=== Exercise prompt ===
Locate each line in the records containing "逐时蓄能水箱温度". Copy it.
**** Information shown
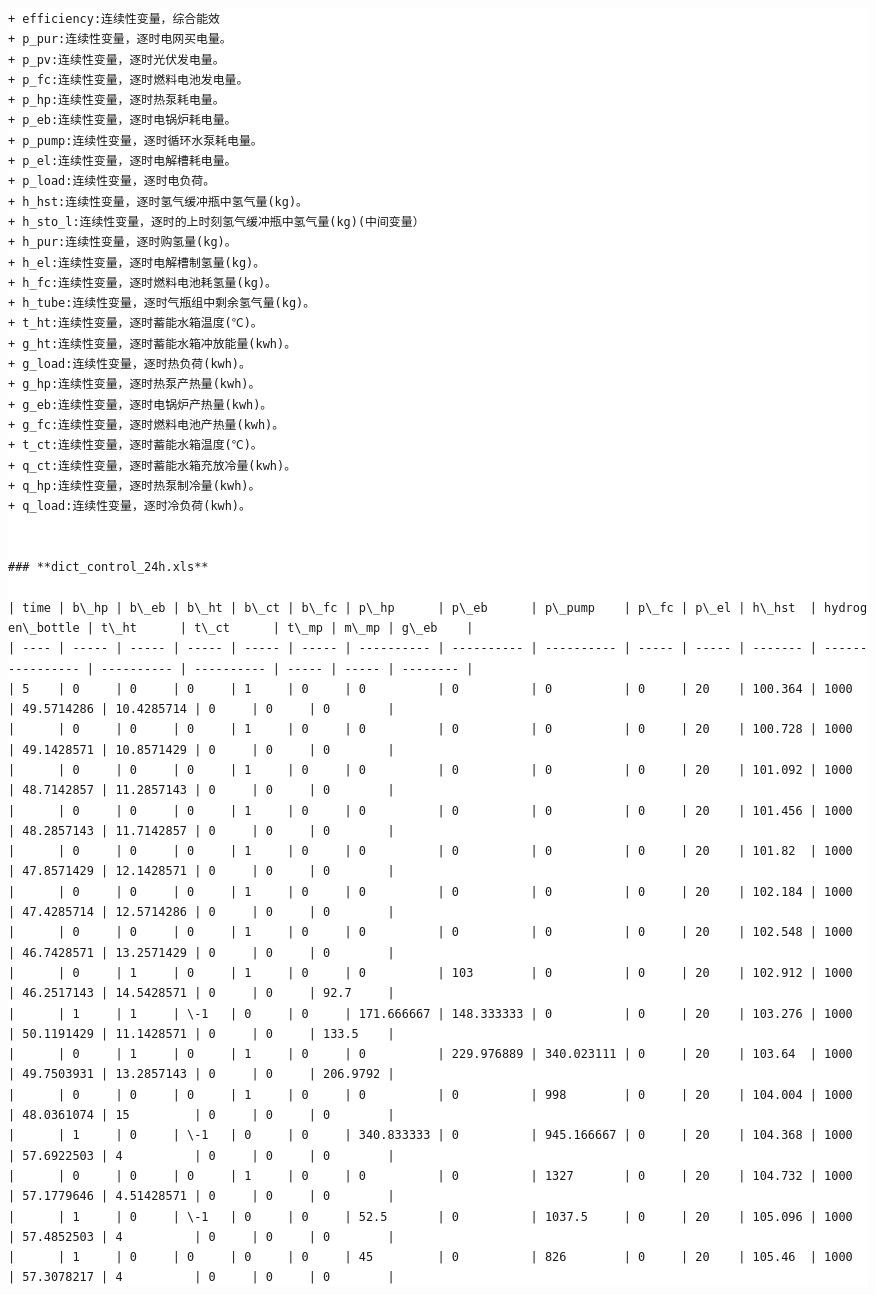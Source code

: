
 ```   
+ efficiency:连续性变量，综合能效
+ p_pur:连续性变量，逐时电网买电量。
+ p_pv:连续性变量，逐时光伏发电量。
+ p_fc:连续性变量，逐时燃料电池发电量。
+ p_hp:连续性变量，逐时热泵耗电量。
+ p_eb:连续性变量，逐时电锅炉耗电量。
+ p_pump:连续性变量，逐时循环水泵耗电量。
+ p_el:连续性变量，逐时电解槽耗电量。
+ p_load:连续性变量，逐时电负荷。
+ h_hst:连续性变量，逐时氢气缓冲瓶中氢气量(kg)。
+ h_sto_l:连续性变量，逐时的上时刻氢气缓冲瓶中氢气量(kg)(中间变量）
+ h_pur:连续性变量，逐时购氢量(kg)。
+ h_el:连续性变量，逐时电解槽制氢量(kg)。
+ h_fc:连续性变量，逐时燃料电池耗氢量(kg)。
+ h_tube:连续性变量，逐时气瓶组中剩余氢气量(kg)。
+ t_ht:连续性变量，逐时蓄能水箱温度(℃)。
+ g_ht:连续性变量，逐时蓄能水箱冲放能量(kwh)。
+ g_load:连续性变量，逐时热负荷(kwh)。
+ g_hp:连续性变量，逐时热泵产热量(kwh)。
+ g_eb:连续性变量，逐时电锅炉产热量(kwh)。
+ g_fc:连续性变量，逐时燃料电池产热量(kwh)。
+ t_ct:连续性变量，逐时蓄能水箱温度(℃)。
+ q_ct:连续性变量，逐时蓄能水箱充放冷量(kwh)。
+ q_hp:连续性变量，逐时热泵制冷量(kwh)。
+ q_load:连续性变量，逐时冷负荷(kwh)。


### **dict_control_24h.xls**

| time | b\_hp | b\_eb | b\_ht | b\_ct | b\_fc | p\_hp      | p\_eb      | p\_pump    | p\_fc | p\_el | h\_hst  | hydrogen\_bottle | t\_ht      | t\_ct      | t\_mp | m\_mp | g\_eb    |
| ---- | ----- | ----- | ----- | ----- | ----- | ---------- | ---------- | ---------- | ----- | ----- | ------- | ---------------- | ---------- | ---------- | ----- | ----- | -------- |
| 5    | 0     | 0     | 0     | 1     | 0     | 0          | 0          | 0          | 0     | 20    | 100.364 | 1000             | 49.5714286 | 10.4285714 | 0     | 0     | 0        |
|      | 0     | 0     | 0     | 1     | 0     | 0          | 0          | 0          | 0     | 20    | 100.728 | 1000             | 49.1428571 | 10.8571429 | 0     | 0     | 0        |
|      | 0     | 0     | 0     | 1     | 0     | 0          | 0          | 0          | 0     | 20    | 101.092 | 1000             | 48.7142857 | 11.2857143 | 0     | 0     | 0        |
|      | 0     | 0     | 0     | 1     | 0     | 0          | 0          | 0          | 0     | 20    | 101.456 | 1000             | 48.2857143 | 11.7142857 | 0     | 0     | 0        |
|      | 0     | 0     | 0     | 1     | 0     | 0          | 0          | 0          | 0     | 20    | 101.82  | 1000             | 47.8571429 | 12.1428571 | 0     | 0     | 0        |
|      | 0     | 0     | 0     | 1     | 0     | 0          | 0          | 0          | 0     | 20    | 102.184 | 1000             | 47.4285714 | 12.5714286 | 0     | 0     | 0        |
|      | 0     | 0     | 0     | 1     | 0     | 0          | 0          | 0          | 0     | 20    | 102.548 | 1000             | 46.7428571 | 13.2571429 | 0     | 0     | 0        |
|      | 0     | 1     | 0     | 1     | 0     | 0          | 103        | 0          | 0     | 20    | 102.912 | 1000             | 46.2517143 | 14.5428571 | 0     | 0     | 92.7     |
|      | 1     | 1     | \-1   | 0     | 0     | 171.666667 | 148.333333 | 0          | 0     | 20    | 103.276 | 1000             | 50.1191429 | 11.1428571 | 0     | 0     | 133.5    |
|      | 0     | 1     | 0     | 1     | 0     | 0          | 229.976889 | 340.023111 | 0     | 20    | 103.64  | 1000             | 49.7503931 | 13.2857143 | 0     | 0     | 206.9792 |
|      | 0     | 0     | 0     | 1     | 0     | 0          | 0          | 998        | 0     | 20    | 104.004 | 1000             | 48.0361074 | 15         | 0     | 0     | 0        |
|      | 1     | 0     | \-1   | 0     | 0     | 340.833333 | 0          | 945.166667 | 0     | 20    | 104.368 | 1000             | 57.6922503 | 4          | 0     | 0     | 0        |
|      | 0     | 0     | 0     | 1     | 0     | 0          | 0          | 1327       | 0     | 20    | 104.732 | 1000             | 57.1779646 | 4.51428571 | 0     | 0     | 0        |
|      | 1     | 0     | \-1   | 0     | 0     | 52.5       | 0          | 1037.5     | 0     | 20    | 105.096 | 1000             | 57.4852503 | 4          | 0     | 0     | 0        |
|      | 1     | 0     | 0     | 0     | 0     | 45         | 0          | 826        | 0     | 20    | 105.46  | 1000             | 57.3078217 | 4          | 0     | 0     | 0        |
```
********
=== Your solution ===
+ t_ht:连续性变量，逐时蓄能水箱温度(℃)。
+ t_ct:连续性变量，逐时蓄能水箱温度(℃)。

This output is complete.